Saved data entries
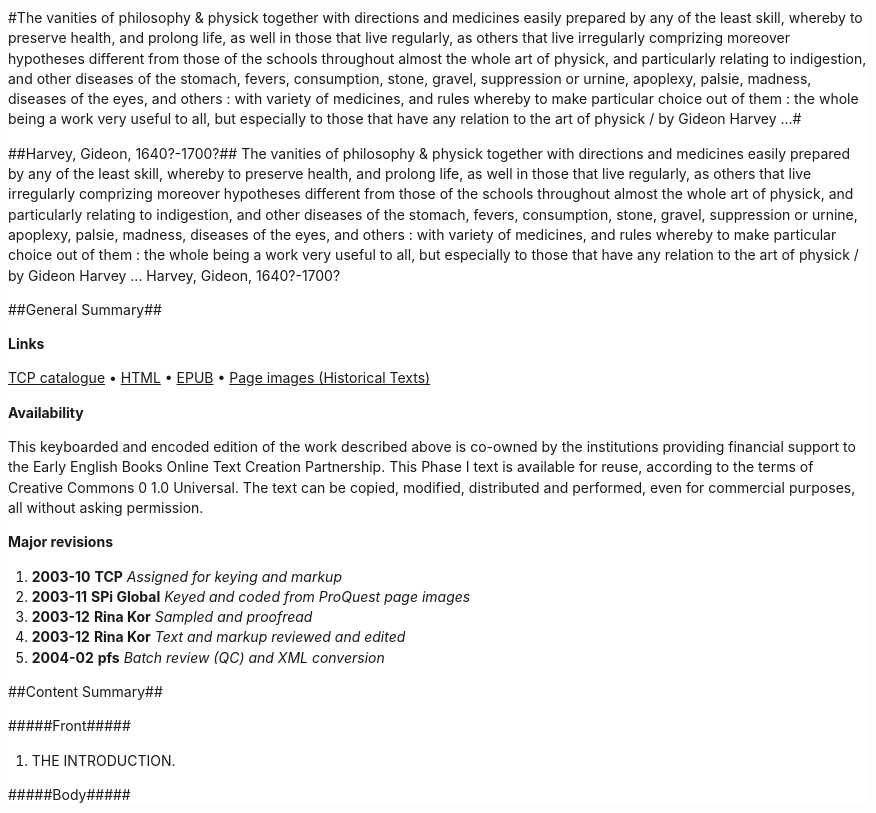 #The vanities of philosophy & physick together with directions and medicines easily prepared by any of the least skill, whereby to preserve health, and prolong life, as well in those that live regularly, as others that live irregularly comprizing moreover hypotheses different from those of the schools throughout almost the whole art of physick, and particularly relating to indigestion, and other diseases of the stomach, fevers, consumption, stone, gravel, suppression or urnine, apoplexy, palsie, madness, diseases of the eyes, and others : with variety of medicines, and rules whereby to make particular choice out of them : the whole being a work very useful to all, but especially to those that have any relation to the art of physick / by Gideon Harvey ...#

##Harvey, Gideon, 1640?-1700?##
The vanities of philosophy & physick together with directions and medicines easily prepared by any of the least skill, whereby to preserve health, and prolong life, as well in those that live regularly, as others that live irregularly comprizing moreover hypotheses different from those of the schools throughout almost the whole art of physick, and particularly relating to indigestion, and other diseases of the stomach, fevers, consumption, stone, gravel, suppression or urnine, apoplexy, palsie, madness, diseases of the eyes, and others : with variety of medicines, and rules whereby to make particular choice out of them : the whole being a work very useful to all, but especially to those that have any relation to the art of physick / by Gideon Harvey ...
Harvey, Gideon, 1640?-1700?

##General Summary##

**Links**

[TCP catalogue](http://www.ota.ox.ac.uk/tcp/)  • 
[HTML](http://tei.it.ox.ac.uk/tcp/Texts-HTML/free/A43/A43026.html)  • 
[EPUB](http://tei.it.ox.ac.uk/tcp/Texts-EPUB/free/A43/A43026.epub) • 
[Page images (Historical Texts)](https://data.historicaltexts.jisc.ac.uk/view?pubId=eebo-11809605e&pageId=eebo-11809605e-49498-1)

**Availability**

This keyboarded and encoded edition of the
	       work described above is co-owned by the institutions
	       providing financial support to the Early English Books
	       Online Text Creation Partnership. This Phase I text is
	       available for reuse, according to the terms of Creative
	       Commons 0 1.0 Universal. The text can be copied,
	       modified, distributed and performed, even for
	       commercial purposes, all without asking permission.

**Major revisions**

1. __2003-10__ __TCP__ *Assigned for keying and markup*
1. __2003-11__ __SPi Global__ *Keyed and coded from ProQuest page images*
1. __2003-12__ __Rina Kor__ *Sampled and proofread*
1. __2003-12__ __Rina Kor__ *Text and markup reviewed and edited*
1. __2004-02__ __pfs__ *Batch review (QC) and XML conversion*

##Content Summary##

#####Front#####

1. THE INTRODUCTION.

#####Body#####
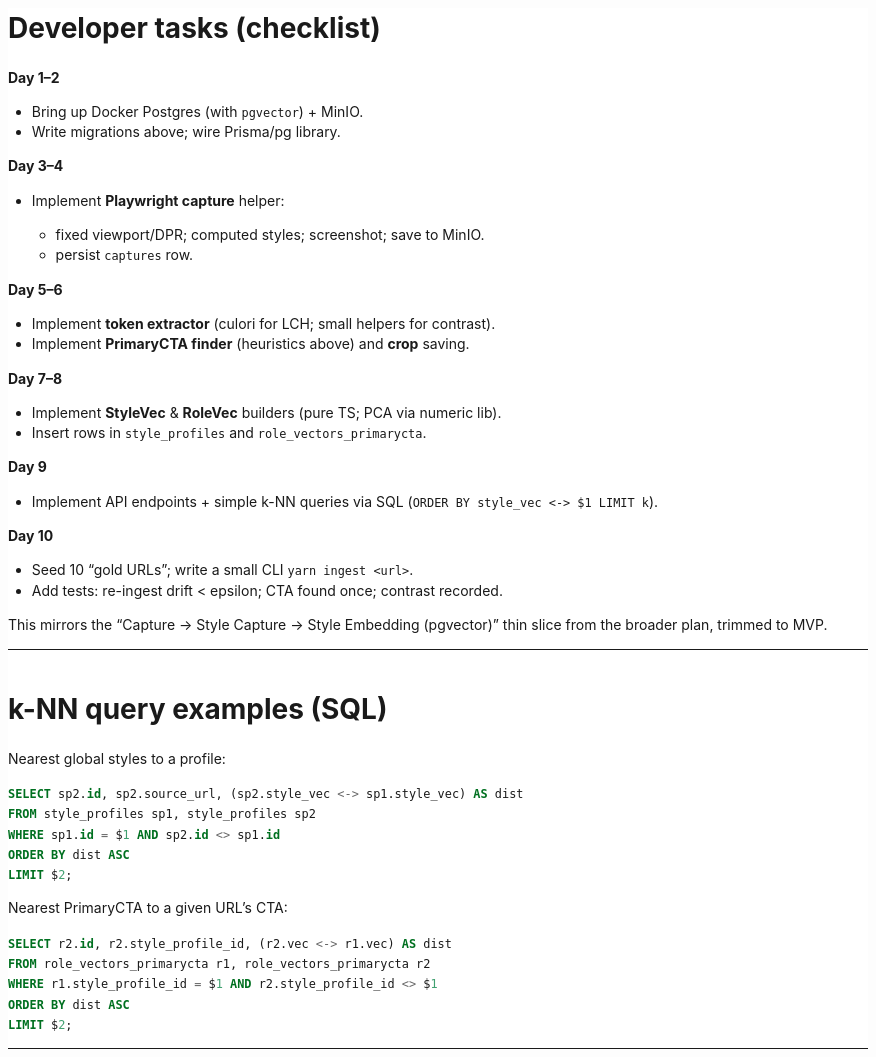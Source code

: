 
# Developer tasks (checklist)

**Day 1–2**

* Bring up Docker Postgres (with `pgvector`) + MinIO.
* Write migrations above; wire Prisma/pg library.

**Day 3–4**

* Implement **Playwright capture** helper:

  * fixed viewport/DPR; computed styles; screenshot; save to MinIO.
  * persist `captures` row.

**Day 5–6**

* Implement **token extractor** (culori for LCH; small helpers for contrast).
* Implement **PrimaryCTA finder** (heuristics above) and **crop** saving.

**Day 7–8**

* Implement **StyleVec** & **RoleVec** builders (pure TS; PCA via numeric lib).
* Insert rows in `style_profiles` and `role_vectors_primarycta`.

**Day 9**

* Implement API endpoints + simple k-NN queries via SQL (`ORDER BY style_vec <-> $1 LIMIT k`).

**Day 10**

* Seed 10 “gold URLs”; write a small CLI `yarn ingest <url>`.
* Add tests: re-ingest drift < epsilon; CTA found once; contrast recorded.

This mirrors the “Capture → Style Capture → Style Embedding (pgvector)” thin slice from the broader plan, trimmed to MVP.

---

# k-NN query examples (SQL)

Nearest global styles to a profile:

```sql
SELECT sp2.id, sp2.source_url, (sp2.style_vec <-> sp1.style_vec) AS dist
FROM style_profiles sp1, style_profiles sp2
WHERE sp1.id = $1 AND sp2.id <> sp1.id
ORDER BY dist ASC
LIMIT $2;
```

Nearest PrimaryCTA to a given URL’s CTA:

```sql
SELECT r2.id, r2.style_profile_id, (r2.vec <-> r1.vec) AS dist
FROM role_vectors_primarycta r1, role_vectors_primarycta r2
WHERE r1.style_profile_id = $1 AND r2.style_profile_id <> $1
ORDER BY dist ASC
LIMIT $2;
```

---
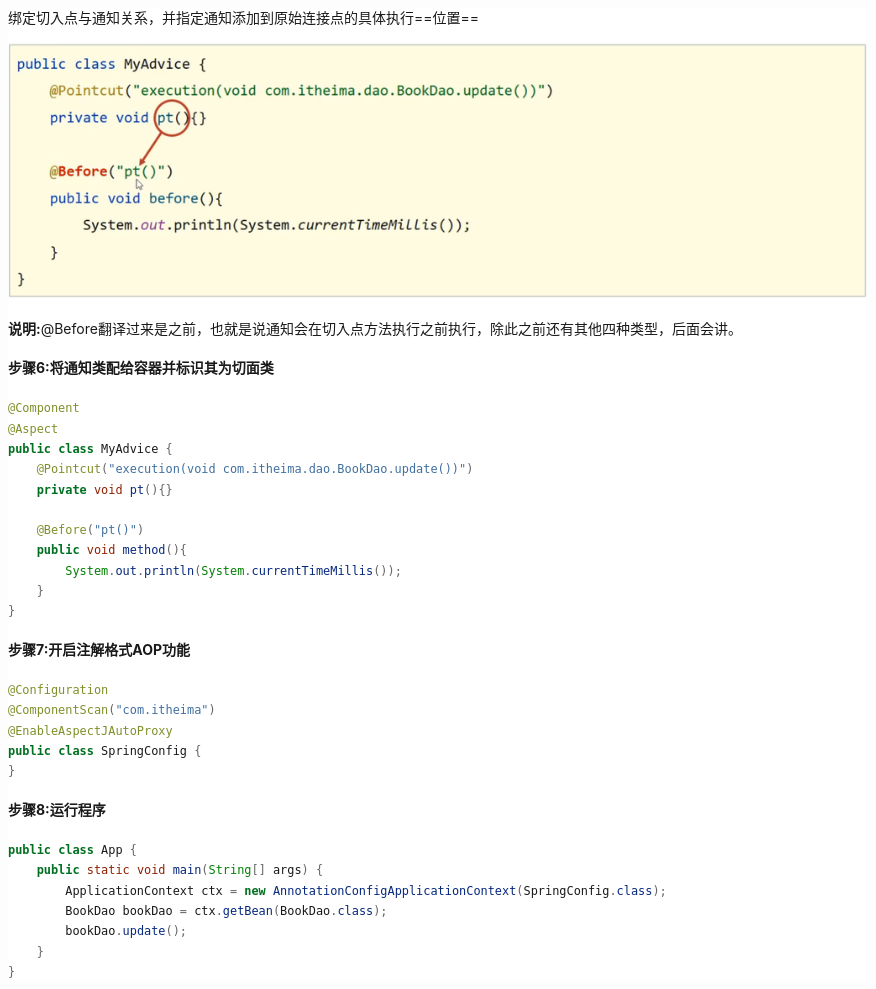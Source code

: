 绑定切入点与通知关系，并指定通知添加到原始连接点的具体执行==位置==

![1630148447689](images/3-Spring/1630148447689.png)

**说明:**@Before翻译过来是之前，也就是说通知会在切入点方法执行之前执行，除此之前还有其他四种类型，后面会讲。

#### 步骤6:将通知类配给容器并标识其为切面类

```java
@Component
@Aspect
public class MyAdvice {
    @Pointcut("execution(void com.itheima.dao.BookDao.update())")
    private void pt(){}
    
    @Before("pt()")
    public void method(){
        System.out.println(System.currentTimeMillis());
    }
}
```

#### 步骤7:开启注解格式AOP功能

```java
@Configuration
@ComponentScan("com.itheima")
@EnableAspectJAutoProxy
public class SpringConfig {
}
```

#### 步骤8:运行程序

```java
public class App {
    public static void main(String[] args) {
        ApplicationContext ctx = new AnnotationConfigApplicationContext(SpringConfig.class);
        BookDao bookDao = ctx.getBean(BookDao.class);
        bookDao.update();
    }
}
```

**Problem to solve**
Set down exactly the lines of the entries above from the one holding "Nearest PrimaryCTA to" through the last one, including both, with the pictures left out.

**Expected output**
Nearest PrimaryCTA to a given URL’s CTA:

```sql
SELECT r2.id, r2.style_profile_id, (r2.vec <-> r1.vec) AS dist
FROM role_vectors_primarycta r1, role_vectors_primarycta r2
WHERE r1.style_profile_id = $1 AND r2.style_profile_id <> $1
ORDER BY dist ASC
LIMIT $2;
```

---
Source code

: 绑定切入点与通知关系，并指定通知添加到原始连接点的具体执行==位置==

![1630148447689](images/3-Spring/1630148447689.png)

**说明:**@Before翻译过来是之前，也就是说通知会在切入点方法执行之前执行，除此之前还有其他四种类型，后面会讲。

#### 步骤6:将通知类配给容器并标识其为切面类

```java
@Component
@Aspect
public class MyAdvice {
    @Pointcut("execution(void com.itheima.dao.BookDao.update())")
    private void pt(){}
    
    @Before("pt()")
    public void method(){
        System.out.println(System.currentTimeMillis());
    }
}
```

#### 步骤7:开启注解格式AOP功能

```java
@Configuration
@ComponentScan("com.itheima")
@EnableAspectJAutoProxy
public class SpringConfig {
}
```

#### 步骤8:运行程序

```java
public class App {
    public static void main(String[] args) {
        ApplicationContext ctx = new AnnotationConfigApplicationContext(SpringConfig.class);
        BookDao bookDao = ctx.getBean(BookDao.class);
        bookDao.update();
    }
}
```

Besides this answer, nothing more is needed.